7.       En Costa Rica, la Asamblea Legislativa está diseñada para hacer probable el auto-gobierno mediante las leyes. Los partidos políticos forman parte necesaria de ese mecanismo. Esta es la función constitutiva de esas instituciones sociales. No obstante, este aparato ha fracasado para cumplir su función y por ello la república democrática es hoy una idea con poca realidad en la sociedad. Dado que es imposible que cumplan su función, en cierto sentido, esas instituciones han dejado de existir (lo que no quiere decir que en su lugar no exista otra cosa). Reflejo del reconocimiento de estos hechos es el profundo descontento y desconfianza de la población para con dichas instituciones, que son identificadas como espacios de poder político que prometen que en su funcionamiento hay un lugar clave para la ciudadanía, promesa que sin embargo fracasan en cumplir.
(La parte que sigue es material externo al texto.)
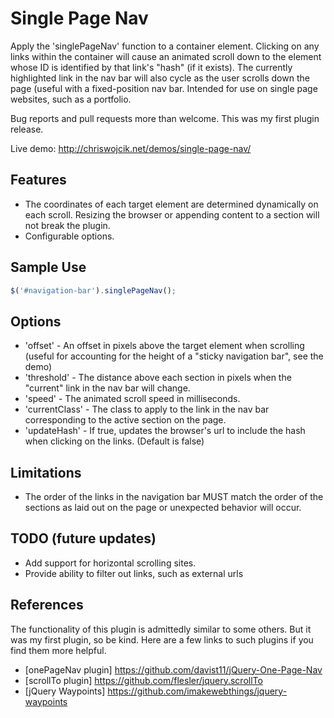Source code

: # Single Page Nav

Apply the 'singlePageNav' function to a container element.
Clicking on any links within the container will cause an animated scroll down to
the element whose ID is identified by that link's "hash" (if it exists). The 
currently highlighted link in the nav bar will also cycle as the user scrolls 
down the page (useful with a fixed-position nav bar. Intended for use on single 
page websites, such as a portfolio.

Bug reports and pull requests more than welcome. This was my first plugin release.

Live demo:
http://chriswojcik.net/demos/single-page-nav/

## Features

* The coordinates of each target element are determined dynamically on each scroll. 
Resizing the browser or appending content to a section will not break the plugin.
* Configurable options.

## Sample Use
```js
$('#navigation-bar').singlePageNav();
```

## Options

* 'offset' - An offset in pixels above the target element when scrolling (useful 
for accounting for the height of a "sticky navigation bar", see the demo)
* 'threshold' - The distance above each section in pixels when the "current" link
in the nav bar will change.
* 'speed' - The animated scroll speed in milliseconds.
* 'currentClass' - The class to apply to the link in the nav bar corresponding to
the active section on the page.
* 'updateHash' - If true, updates the browser's url to include the hash when clicking
on the links. (Default is false)

## Limitations

* The order of the links in the navigation bar MUST match the order of the sections 
as laid out on the page or unexpected behavior will occur.

## TODO (future updates)

* Add support for horizontal scrolling sites.
* Provide ability to filter out links, such as external urls

## References

The functionality of this plugin is admittedly similar to some others. But it was
my first plugin, so be kind. Here are a few links to such plugins if you find them 
more helpful.

* [onePageNav plugin] https://github.com/davist11/jQuery-One-Page-Nav
* [scrollTo plugin] https://github.com/flesler/jquery.scrollTo
* [jQuery Waypoints] https://github.com/imakewebthings/jquery-waypoints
8.       Bibliografía relevante:

Atria, Fernando. 2016. La forma del Derecho. Madrid: Marcial Pons

Feenstra, R., y Welp, Yaninna. 2019. "Sobre demos, cracias y gogias: reflexiones sobre las democracias." Araucaria. Revista Iberoamericana de Filosofía, Política, Humanidades y Relaciones Internacionales 21 (42): 585-604.

Fiovaranti, M. 2014. Constitucionalismo, experiencias históricas y tendencias actuales. Madrid: Trotta.
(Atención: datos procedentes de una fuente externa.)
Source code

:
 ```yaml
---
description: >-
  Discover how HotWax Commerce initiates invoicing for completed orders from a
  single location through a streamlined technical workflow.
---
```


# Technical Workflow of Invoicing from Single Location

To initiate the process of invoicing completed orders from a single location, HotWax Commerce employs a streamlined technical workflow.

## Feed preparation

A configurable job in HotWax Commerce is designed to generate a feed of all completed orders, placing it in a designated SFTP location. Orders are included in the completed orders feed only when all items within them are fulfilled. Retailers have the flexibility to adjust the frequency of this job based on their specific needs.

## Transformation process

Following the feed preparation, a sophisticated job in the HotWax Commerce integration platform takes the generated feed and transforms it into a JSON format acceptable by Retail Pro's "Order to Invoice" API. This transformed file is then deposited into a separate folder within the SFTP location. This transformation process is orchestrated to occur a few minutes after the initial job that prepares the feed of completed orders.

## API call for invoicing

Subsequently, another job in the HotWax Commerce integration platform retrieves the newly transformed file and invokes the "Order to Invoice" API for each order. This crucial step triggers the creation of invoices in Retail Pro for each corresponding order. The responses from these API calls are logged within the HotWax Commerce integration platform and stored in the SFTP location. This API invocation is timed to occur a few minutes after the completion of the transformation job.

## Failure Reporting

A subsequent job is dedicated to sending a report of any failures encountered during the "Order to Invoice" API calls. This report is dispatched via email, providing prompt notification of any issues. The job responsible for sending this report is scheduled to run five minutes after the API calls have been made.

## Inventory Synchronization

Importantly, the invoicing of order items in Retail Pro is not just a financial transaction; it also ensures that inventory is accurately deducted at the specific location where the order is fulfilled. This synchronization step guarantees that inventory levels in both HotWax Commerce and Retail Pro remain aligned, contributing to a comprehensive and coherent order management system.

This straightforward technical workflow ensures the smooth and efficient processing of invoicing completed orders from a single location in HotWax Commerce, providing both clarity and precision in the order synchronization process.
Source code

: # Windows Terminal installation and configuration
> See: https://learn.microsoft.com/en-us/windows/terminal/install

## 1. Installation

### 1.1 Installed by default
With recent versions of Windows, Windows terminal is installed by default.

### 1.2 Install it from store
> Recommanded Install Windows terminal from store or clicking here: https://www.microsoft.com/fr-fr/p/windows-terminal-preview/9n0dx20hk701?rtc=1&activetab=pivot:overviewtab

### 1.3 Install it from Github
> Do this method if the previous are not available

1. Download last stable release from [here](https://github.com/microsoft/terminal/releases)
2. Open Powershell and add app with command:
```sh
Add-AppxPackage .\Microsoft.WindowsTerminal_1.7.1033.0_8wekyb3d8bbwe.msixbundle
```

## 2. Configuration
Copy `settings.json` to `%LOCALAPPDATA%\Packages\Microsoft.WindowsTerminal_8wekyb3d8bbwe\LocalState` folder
Gargarella, R. 2014. La sala de máquinas de la Constitución: dos siglos de constitucionalismo en América Latina (1810-2010). Buenos Aires: Katz.

———. 2018. El Derecho como una conversación entre iguales. Buenos Aires: Siglo Veintiuno.

Lafont, Cristina. 2020. Democracy without Shortcuts: A Participatory Conception of Deliberative Democracy. New York: Oxford University Press.

Lissidini, Alicia y Ovares Sánchez, Carolina. 2020. "Cómo el referéndum puede impulsar el diálogo entre iguales." Revista de Estudios Políticos. 185: 115-138.

Waldron, Jeremy. 2005. Derecho y desacuerdos. Madrid: Marcial Pons.



[1] Este documento fue publicado originalmente el 23 de setiembre del 2020 en un blog filosófico costarricense, ya desaparecido, que se denominó Laboratorio de Filosofía Emergente. LAFE fue un proyecto de discusión formado por profesoras y profesores de la Universidad de Costa Rica y de la Universidad Nacional de Costa Rica.

[2]https://ciep.ucr.ac.cr/wp-content/uploads/2024/09/INFORME-DE-RESULTADOS-DE-LA-ENCUESTA-CIEP-UCR-Septiembre-2024-2.html

[4] Artículo 105.

[5] El cardinal ejemplo de Suiza es una muestra de lo que es posible y deseable.